Of the lines in the data below, write out exactly those from the one holding "- Receive LP" through the one holding "- **Vault PDAs**: Derived", both included.
** Opening MATERIAL PROVIDED block **
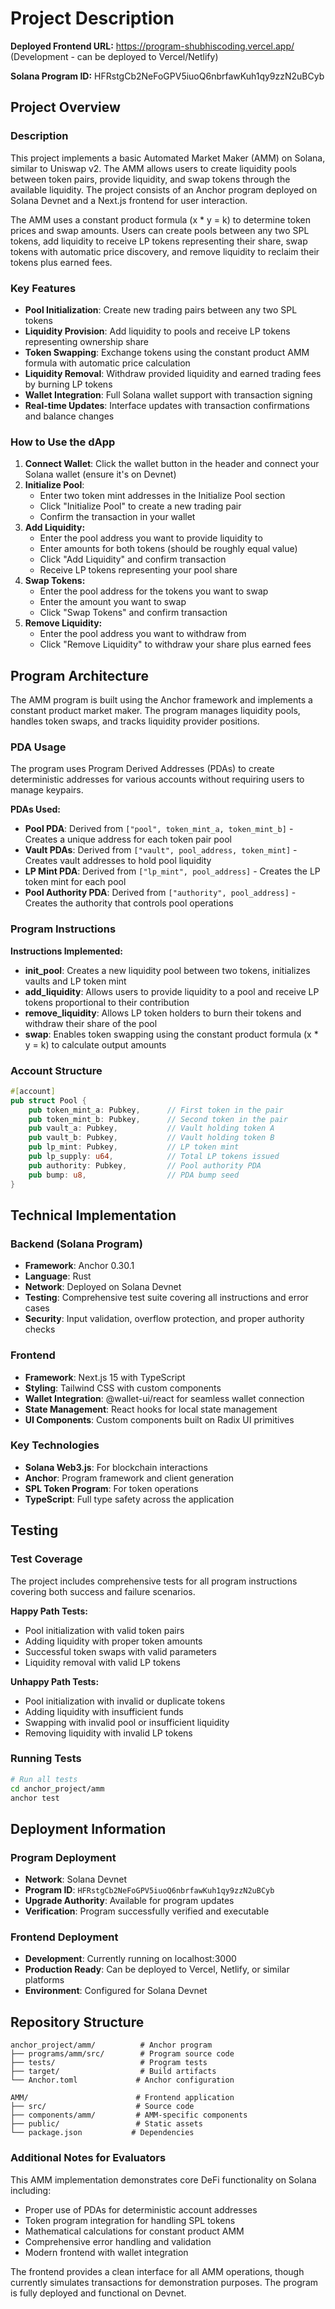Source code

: # Project Description

**Deployed Frontend URL:** https://program-shubhiscoding.vercel.app/ (Development - can be deployed to Vercel/Netlify)

**Solana Program ID:** HFRstgCb2NeFoGPV5iuoQ6nbrfawKuh1qy9zzN2uBCyb

## Project Overview

### Description
This project implements a basic Automated Market Maker (AMM) on Solana, similar to Uniswap v2. The AMM allows users to create liquidity pools between token pairs, provide liquidity, and swap tokens through the available liquidity. The project consists of an Anchor program deployed on Solana Devnet and a Next.js frontend for user interaction.

The AMM uses a constant product formula (x * y = k) to determine token prices and swap amounts. Users can create pools between any two SPL tokens, add liquidity to receive LP tokens representing their share, swap tokens with automatic price discovery, and remove liquidity to reclaim their tokens plus earned fees.

### Key Features

- **Pool Initialization**: Create new trading pairs between any two SPL tokens
- **Liquidity Provision**: Add liquidity to pools and receive LP tokens representing ownership share
- **Token Swapping**: Exchange tokens using the constant product AMM formula with automatic price calculation
- **Liquidity Removal**: Withdraw provided liquidity and earned trading fees by burning LP tokens
- **Wallet Integration**: Full Solana wallet support with transaction signing
- **Real-time Updates**: Interface updates with transaction confirmations and balance changes

### How to Use the dApp

1. **Connect Wallet**: Click the wallet button in the header and connect your Solana wallet (ensure it's on Devnet)
2. **Initialize Pool**: 
   - Enter two token mint addresses in the Initialize Pool section
   - Click "Initialize Pool" to create a new trading pair
   - Confirm the transaction in your wallet
3. **Add Liquidity:**
   - Enter the pool address you want to provide liquidity to
   - Enter amounts for both tokens (should be roughly equal value)
   - Click "Add Liquidity" and confirm transaction
   - Receive LP tokens representing your pool share
4. **Swap Tokens:**
   - Enter the pool address for the tokens you want to swap
   - Enter the amount you want to swap
   - Click "Swap Tokens" and confirm transaction
5. **Remove Liquidity:**
   - Enter the pool address you want to withdraw from
   - Click "Remove Liquidity" to withdraw your share plus earned fees

## Program Architecture

The AMM program is built using the Anchor framework and implements a constant product market maker. The program manages liquidity pools, handles token swaps, and tracks liquidity provider positions.

### PDA Usage

The program uses Program Derived Addresses (PDAs) to create deterministic addresses for various accounts without requiring users to manage keypairs.

**PDAs Used:**
- **Pool PDA**: Derived from `["pool", token_mint_a, token_mint_b]` - Creates a unique address for each token pair pool
- **Vault PDAs**: Derived from `["vault", pool_address, token_mint]` - Creates vault addresses to hold pool liquidity
- **LP Mint PDA**: Derived from `["lp_mint", pool_address]` - Creates the LP token mint for each pool
- **Pool Authority PDA**: Derived from `["authority", pool_address]` - Creates the authority that controls pool operations

### Program Instructions

**Instructions Implemented:**
- **init_pool**: Creates a new liquidity pool between two tokens, initializes vaults and LP token mint
- **add_liquidity**: Allows users to provide liquidity to a pool and receive LP tokens proportional to their contribution
- **remove_liquidity**: Allows LP token holders to burn their tokens and withdraw their share of the pool
- **swap**: Enables token swapping using the constant product formula (x * y = k) to calculate output amounts

### Account Structure

```rust
#[account]
pub struct Pool {
    pub token_mint_a: Pubkey,      // First token in the pair
    pub token_mint_b: Pubkey,      // Second token in the pair  
    pub vault_a: Pubkey,           // Vault holding token A
    pub vault_b: Pubkey,           // Vault holding token B
    pub lp_mint: Pubkey,           // LP token mint
    pub lp_supply: u64,            // Total LP tokens issued
    pub authority: Pubkey,         // Pool authority PDA
    pub bump: u8,                  // PDA bump seed
}
```

## Technical Implementation

### Backend (Solana Program)
- **Framework**: Anchor 0.30.1
- **Language**: Rust
- **Network**: Deployed on Solana Devnet
- **Testing**: Comprehensive test suite covering all instructions and error cases
- **Security**: Input validation, overflow protection, and proper authority checks

### Frontend
- **Framework**: Next.js 15 with TypeScript
- **Styling**: Tailwind CSS with custom components
- **Wallet Integration**: @wallet-ui/react for seamless wallet connection
- **State Management**: React hooks for local state management
- **UI Components**: Custom components built on Radix UI primitives

### Key Technologies
- **Solana Web3.js**: For blockchain interactions
- **Anchor**: Program framework and client generation
- **SPL Token Program**: For token operations
- **TypeScript**: Full type safety across the application

## Testing

### Test Coverage
The project includes comprehensive tests for all program instructions covering both success and failure scenarios.

**Happy Path Tests:**
- Pool initialization with valid token pairs
- Adding liquidity with proper token amounts
- Successful token swaps with valid parameters
- Liquidity removal with valid LP tokens

**Unhappy Path Tests:**
- Pool initialization with invalid or duplicate tokens
- Adding liquidity with insufficient funds
- Swapping with invalid pool or insufficient liquidity
- Removing liquidity with invalid LP tokens

### Running Tests
```bash
# Run all tests
cd anchor_project/amm
anchor test
```

## Deployment Information

### Program Deployment
- **Network**: Solana Devnet
- **Program ID**: `HFRstgCb2NeFoGPV5iuoQ6nbrfawKuh1qy9zzN2uBCyb`
- **Upgrade Authority**: Available for program updates
- **Verification**: Program successfully verified and executable

### Frontend Deployment
- **Development**: Currently running on localhost:3000
- **Production Ready**: Can be deployed to Vercel, Netlify, or similar platforms
- **Environment**: Configured for Solana Devnet

## Repository Structure

```
anchor_project/amm/          # Anchor program
├── programs/amm/src/        # Program source code
├── tests/                   # Program tests
├── target/                  # Build artifacts
└── Anchor.toml             # Anchor configuration

AMM/                        # Frontend application
├── src/                    # Source code
├── components/amm/         # AMM-specific components
├── public/                 # Static assets
└── package.json           # Dependencies
```

### Additional Notes for Evaluators

This AMM implementation demonstrates core DeFi functionality on Solana including:
- Proper use of PDAs for deterministic account addresses
- Token program integration for handling SPL tokens
- Mathematical calculations for constant product AMM
- Comprehensive error handling and validation
- Modern frontend with wallet integration

The frontend provides a clean interface for all AMM operations, though currently simulates transactions for demonstration purposes. The program is fully deployed and functional on Devnet.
** Closing MATERIAL PROVIDED block **
* _FINISHED EXERCISE_
   - Receive LP tokens representing your pool share
4. **Swap Tokens:**
   - Enter the pool address for the tokens you want to swap
   - Enter the amount you want to swap
   - Click "Swap Tokens" and confirm transaction
5. **Remove Liquidity:**
   - Enter the pool address you want to withdraw from
   - Click "Remove Liquidity" to withdraw your share plus earned fees

## Program Architecture

The AMM program is built using the Anchor framework and implements a constant product market maker. The program manages liquidity pools, handles token swaps, and tracks liquidity provider positions.

### PDA Usage

The program uses Program Derived Addresses (PDAs) to create deterministic addresses for various accounts without requiring users to manage keypairs.

**PDAs Used:**
- **Pool PDA**: Derived from `["pool", token_mint_a, token_mint_b]` - Creates a unique address for each token pair pool
- **Vault PDAs**: Derived from `["vault", pool_address, token_mint]` - Creates vault addresses to hold pool liquidity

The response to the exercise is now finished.